Package csvutil provides fast and idiomatic mapping between CSV and Go (golang) values.

This package does not provide a CSV parser itself, it is based on the Reader and Writer interfaces which are implemented by eg. std Go (golang) csv package. This gives a possibility of choosing any other CSV writer or reader which may be more performant.

Installation

go get github.com/jszwec/csvutil

Requirements

  • Go1.7+

Index

  1. Examples
    1. Unmarshal
    2. Marshal
    3. Unmarshal and metadata
    4. But my CSV file has no header...
    5. Decoder.Map - data normalization
    6. Different separator/delimiter
    7. Decoder and interface values
    8. Custom time.Time format
    9. Custom struct tags
    10. Slice and Map fields
    11. Nested/Embedded structs
  2. Performance
    1. Unmarshal
    2. Marshal

Example

Unmarshal

Nice and easy Unmarshal is using the Go std csv.Reader with its default options. Use Decoder for streaming and more advanced use cases.

	var csvInput = []byte(`
name,age,CreatedAt
jacek,26,2012-04-01T15:00:00Z
john,,0001-01-01T00:00:00Z`,
	)

	type User struct {
		Name      string `csv:"name"`
		Age       int    `csv:"age,omitempty"`
		CreatedAt time.Time
	}

	var users []User
	if err := csvutil.Unmarshal(csvInput, &users); err != nil {
		fmt.Println("error:", err)
	}

	for _, u := range users {
		fmt.Printf("%+v\n", u)
	}

	// Output:
	// {Name:jacek Age:26 CreatedAt:2012-04-01 15:00:00 +0000 UTC}
	// {Name:john Age:0 CreatedAt:0001-01-01 00:00:00 +0000 UTC}

Marshal

Marshal is using the Go std csv.Writer with its default options. Use Encoder for streaming or to use a different Writer.

	type Address struct {
		City    string
		Country string
	}

	type User struct {
		Name string
		Address
		Age       int `csv:"age,omitempty"`
		CreatedAt time.Time
	}

	users := []User{
		{
			Name:      "John",
			Address:   Address{"Boston", "USA"},
			Age:       26,
			CreatedAt: time.Date(2010, 6, 2, 12, 0, 0, 0, time.UTC),
		},
		{
			Name:    "Alice",
			Address: Address{"SF", "USA"},
		},
	}

	b, err := csvutil.Marshal(users)
	if err != nil {
		fmt.Println("error:", err)
	}
	fmt.Println(string(b))

	// Output:
	// Name,City,Country,age,CreatedAt
	// John,Boston,USA,26,2010-06-02T12:00:00Z
	// Alice,SF,USA,,0001-01-01T00:00:00Z

Unmarshal and metadata

It may happen that your CSV input will not always have the same header. In addition to your base fields you may get extra metadata that you would still like to store. Decoder provides Unused method, which after each call to Decode can report which header indexes were not used during decoding. Based on that, it is possible to handle and store all these extra values.

	type User struct {
		Name      string            `csv:"name"`
		City      string            `csv:"city"`
		Age       int               `csv:"age"`
		OtherData map[string]string `csv:"-"`
	}

	csvReader := csv.NewReader(strings.NewReader(`
name,age,city,zip
alice,25,la,90005
bob,30,ny,10005`))

	dec, err := csvutil.NewDecoder(csvReader)
	if err != nil {
		log.Fatal(err)
	}

	header := dec.Header()
	var users []User
	for {
		u := User{OtherData: make(map[string]string)}

		if err := dec.Decode(&u); err == io.EOF {
			break
		} else if err != nil {
			log.Fatal(err)
		}

		for _, i := range dec.Unused() {
			u.OtherData[header[i]] = dec.Record()[i]
		}
		users = append(users, u)
	}

	fmt.Println(users)

	// Output:
	// [{alice la 25 map[zip:90005]} {bob ny 30 map[zip:10005]}]
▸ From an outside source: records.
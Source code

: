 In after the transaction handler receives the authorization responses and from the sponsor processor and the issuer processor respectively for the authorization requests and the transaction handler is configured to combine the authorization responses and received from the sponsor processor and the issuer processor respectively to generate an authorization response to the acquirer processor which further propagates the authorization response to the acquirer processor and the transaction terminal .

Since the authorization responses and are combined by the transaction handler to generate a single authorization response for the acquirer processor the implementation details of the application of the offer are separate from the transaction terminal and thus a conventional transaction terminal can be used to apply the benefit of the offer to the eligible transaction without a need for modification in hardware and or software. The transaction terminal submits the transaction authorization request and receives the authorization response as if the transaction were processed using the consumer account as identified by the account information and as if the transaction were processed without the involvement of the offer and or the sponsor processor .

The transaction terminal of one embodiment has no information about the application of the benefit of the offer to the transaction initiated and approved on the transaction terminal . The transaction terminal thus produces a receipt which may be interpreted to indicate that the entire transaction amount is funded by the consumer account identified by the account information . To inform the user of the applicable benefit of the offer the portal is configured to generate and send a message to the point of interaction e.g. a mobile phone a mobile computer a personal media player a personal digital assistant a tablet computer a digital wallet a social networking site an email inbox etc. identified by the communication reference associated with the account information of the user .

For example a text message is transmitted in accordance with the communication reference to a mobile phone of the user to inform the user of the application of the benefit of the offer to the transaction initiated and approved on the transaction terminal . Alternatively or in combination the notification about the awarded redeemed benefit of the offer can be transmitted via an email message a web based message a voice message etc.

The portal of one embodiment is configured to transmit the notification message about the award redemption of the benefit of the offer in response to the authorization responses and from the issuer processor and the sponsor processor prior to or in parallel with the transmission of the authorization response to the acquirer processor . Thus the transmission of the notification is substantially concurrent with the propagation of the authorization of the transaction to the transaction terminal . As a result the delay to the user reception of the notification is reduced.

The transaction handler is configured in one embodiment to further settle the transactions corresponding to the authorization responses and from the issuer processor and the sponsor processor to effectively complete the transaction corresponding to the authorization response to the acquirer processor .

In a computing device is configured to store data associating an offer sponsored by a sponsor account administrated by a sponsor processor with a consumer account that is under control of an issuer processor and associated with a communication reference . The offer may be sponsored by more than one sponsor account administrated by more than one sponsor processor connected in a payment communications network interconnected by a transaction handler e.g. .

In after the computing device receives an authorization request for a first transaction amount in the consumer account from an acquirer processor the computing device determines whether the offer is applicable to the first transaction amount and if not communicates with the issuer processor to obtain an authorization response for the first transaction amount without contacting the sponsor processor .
But my CSV file has no header...

Some CSV files have no header, but if you know how it should look like, it is possible to define a struct and generate it. All that is left to do, is to pass it to a decoder.

	type User struct {
		ID   int
		Name string
		Age  int `csv:",omitempty"`
		City string
	}

	csvReader := csv.NewReader(strings.NewReader(`
1,John,27,la
2,Bob,,ny`))

	// in real application this should be done once in init function.
	userHeader, err := csvutil.Header(User{}, "csv")
	if err != nil {
		log.Fatal(err)
	}

	dec, err := csvutil.NewDecoder(csvReader, userHeader...)
	if err != nil {
		log.Fatal(err)
	}

	var users []User
	for {
		var u User
		if err := dec.Decode(&u); err == io.EOF {
			break
		} else if err != nil {
			log.Fatal(err)
		}
		users = append(users, u)
	}

	fmt.Printf("%+v", users)

	// Output:
	// [{ID:1 Name:John Age:27 City:la} {ID:2 Name:Bob Age:0 City:ny}]

Decoder.Map - data normalization

The Decoder's Map function is a powerful tool that can help clean up or normalize the incoming data before the actual decoding takes place.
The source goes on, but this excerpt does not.